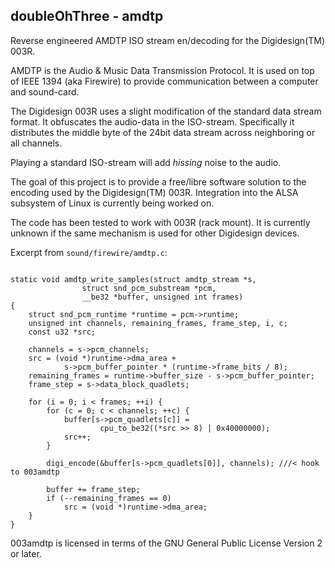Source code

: doubleOhThree - amdtp
---------------------

Reverse engineered AMDTP ISO stream en/decoding for the Digidesign(TM) 003R.


AMDTP is the Audio & Music Data Transmission Protocol. It is used on top of
IEEE 1394 (aka Firewire) to provide communication between a computer and sound-card.

The Digidesign 003R uses a slight modification of the standard data stream format.
It obfuscates the audio-data in the ISO-stream. Specifically it distributes the
middle byte of the 24bit data stream across neighboring or all channels.

Playing a standard ISO-stream will add *hissing* noise to the audio.

The goal of this project is to provide a free/libre software solution to the
encoding used by the Digidesign(TM) 003R. Integration into the ALSA subsystem
of Linux is currently being worked on.

The code has been tested to work with 003R (rack mount). It is currently
unknown if the same mechanism is used for other Digidesign devices.


Excerpt from `sound/firewire/amdtp.c`:

<pre><code>
static void amdtp_write_samples(struct amdtp_stream *s,
				struct snd_pcm_substream *pcm,
				__be32 *buffer, unsigned int frames)
{
	struct snd_pcm_runtime *runtime = pcm->runtime;
	unsigned int channels, remaining_frames, frame_step, i, c;
	const u32 *src;

	channels = s->pcm_channels;
	src = (void *)runtime->dma_area +
			s->pcm_buffer_pointer * (runtime->frame_bits / 8);
	remaining_frames = runtime->buffer_size - s->pcm_buffer_pointer;
	frame_step = s->data_block_quadlets;

	for (i = 0; i < frames; ++i) {
		for (c = 0; c < channels; ++c) {
			buffer[s->pcm_quadlets[c]] =
					cpu_to_be32((*src >> 8) | 0x40000000);
			src++;
		}

		digi_encode(&buffer[s->pcm_quadlets[0]], channels); ///< hook to 003amdtp

		buffer += frame_step;
		if (--remaining_frames == 0)
			src = (void *)runtime->dma_area;
	}
}
</code></pre>

003amdtp is licensed in terms of the GNU General Public License Version 2 or later.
· · · · · · ·
[REQUIREMENT] Your task is to retype the records above in full and exactly, omitting the pictures.

[WRITTEN REPLY]
Source code

: doubleOhThree - amdtp
---------------------

Reverse engineered AMDTP ISO stream en/decoding for the Digidesign(TM) 003R.


AMDTP is the Audio & Music Data Transmission Protocol. It is used on top of
IEEE 1394 (aka Firewire) to provide communication between a computer and sound-card.

The Digidesign 003R uses a slight modification of the standard data stream format.
It obfuscates the audio-data in the ISO-stream. Specifically it distributes the
middle byte of the 24bit data stream across neighboring or all channels.

Playing a standard ISO-stream will add *hissing* noise to the audio.

The goal of this project is to provide a free/libre software solution to the
encoding used by the Digidesign(TM) 003R. Integration into the ALSA subsystem
of Linux is currently being worked on.

The code has been tested to work with 003R (rack mount). It is currently
unknown if the same mechanism is used for other Digidesign devices.


Excerpt from `sound/firewire/amdtp.c`:

<pre><code>
static void amdtp_write_samples(struct amdtp_stream *s,
				struct snd_pcm_substream *pcm,
				__be32 *buffer, unsigned int frames)
{
	struct snd_pcm_runtime *runtime = pcm->runtime;
	unsigned int channels, remaining_frames, frame_step, i, c;
	const u32 *src;

	channels = s->pcm_channels;
	src = (void *)runtime->dma_area +
			s->pcm_buffer_pointer * (runtime->frame_bits / 8);
	remaining_frames = runtime->buffer_size - s->pcm_buffer_pointer;
	frame_step = s->data_block_quadlets;

	for (i = 0; i < frames; ++i) {
		for (c = 0; c < channels; ++c) {
			buffer[s->pcm_quadlets[c]] =
					cpu_to_be32((*src >> 8) | 0x40000000);
			src++;
		}

		digi_encode(&buffer[s->pcm_quadlets[0]], channels); ///< hook to 003amdtp

		buffer += frame_step;
		if (--remaining_frames == 0)
			src = (void *)runtime->dma_area;
	}
}
</code></pre>

003amdtp is licensed in terms of the GNU General Public License Version 2 or later.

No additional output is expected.